Univ. of Chicago. Oct. 2019. 368p. notes. bibliog. index. ISBN 9780226507705. $30. SCI
British science historian Dry (The Newton Papers: The Strange) delves into the work of scientists and explorers who were key in developing the still fairly new (her subjects were born between 1819 and 1923) discipline of climate science using a biographical approach. Dry focuses on eccentric Victorian scientist and glacier adventurer John Tyndall, who looked at water as the vehicle for climate. The author’s lyrical discussion of Charles Piazzi Smyth, one of the first to study clouds deeply, brings in both literary and historical allusions. Dry notes that computer pioneer Charles Babbage performed some study of climate aspects as well, and also covers how the advent of aviation seriously advanced climatology, as researchers such as Joanne and Herbert Riehl used aircraft to make observations of hurricanes and other natural phenomena.

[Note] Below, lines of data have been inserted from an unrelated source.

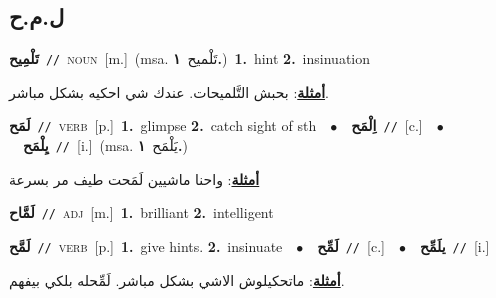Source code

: \documentclass[10pt,a4paper,twoside]{article} %
\begin{document}
\begin{multicols}{2}
\vspace{-3mm}
\subsection*{\color{blue}\foreignlanguage{arabic}{ل.م.ح}\color{blue}{}} 

{\setlength\topsep{0pt}\textbf{\foreignlanguage{arabic}{تَلْمِيح}}\ {\color{gray}\texttt{//}\color{black}}\ \textsc{noun}\ [m.]\ \color{gray}(msa. \foreignlanguage{arabic}{تَلْميح}~\foreignlanguage{arabic}{\textbf{١.}})\color{black}\ \textbf{1.}~hint  \textbf{2.}~insinuation\  \begin{flushright}\color{gray}\foreignlanguage{arabic}{\textbf{\underline{\foreignlanguage{arabic}{أمثلة}}}: بحبش التَّلميحات. عندك شي احكيه بشكل مباشر.}\end{flushright}\color{black}} \vspace{2mm}

{\setlength\topsep{0pt}\textbf{\foreignlanguage{arabic}{لَمَح}}\ {\color{gray}\texttt{//}\color{black}}\ \textsc{verb}\ [p.]\ \textbf{1.}~glimpse  \textbf{2.}~catch sight of sth\ \ $\bullet$\ \ \setlength\topsep{0pt}\textbf{\foreignlanguage{arabic}{اِلْمَح}}\ {\color{gray}\texttt{//}\color{black}}\ [c.]\ \ $\bullet$\ \ \setlength\topsep{0pt}\textbf{\foreignlanguage{arabic}{يِلْمَح}}\ {\color{gray}\texttt{//}\color{black}}\ [i.]\ \color{gray}(msa. \foreignlanguage{arabic}{يَلْمَح}~\foreignlanguage{arabic}{\textbf{١.}})\color{black}\  \begin{flushright}\color{gray}\foreignlanguage{arabic}{\textbf{\underline{\foreignlanguage{arabic}{أمثلة}}}: واحنا ماشيين لَمَحت طيف مر بسرعة}\end{flushright}\color{black}} \vspace{2mm}

{\setlength\topsep{0pt}\textbf{\foreignlanguage{arabic}{لَمَّاح}}\ {\color{gray}\texttt{//}\color{black}}\ \textsc{adj}\ [m.]\ \textbf{1.}~brilliant  \textbf{2.}~intelligent\ } \vspace{2mm}

{\setlength\topsep{0pt}\textbf{\foreignlanguage{arabic}{لَمَّح}}\ {\color{gray}\texttt{//}\color{black}}\ \textsc{verb}\ [p.]\ \textbf{1.}~give hints.  \textbf{2.}~insinuate\ \ $\bullet$\ \ \setlength\topsep{0pt}\textbf{\foreignlanguage{arabic}{لَمِّح}}\ {\color{gray}\texttt{//}\color{black}}\ [c.]\ \ $\bullet$\ \ \setlength\topsep{0pt}\textbf{\foreignlanguage{arabic}{يلَمِّح}}\ {\color{gray}\texttt{//}\color{black}}\ [i.]\  \begin{flushright}\color{gray}\foreignlanguage{arabic}{\textbf{\underline{\foreignlanguage{arabic}{أمثلة}}}: ماتحكيلوش الاشي بشكل مباشر. لَمِّحله بلكي بيفهم.}\end{flushright}\color{black}} \vspace{2mm}


\end{multicols}
\end{document}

Near the end of the book is a fascinating look at meteorologist France Bretherton’s now famous social process diagram of systems underpinning human influence on global climate change.
VERDICT Characterized by strong storytelling within a scholarly framework, this book will appeal to readers interested in how science is performed and accomplished, and anyone curious about Earth’s changing climate.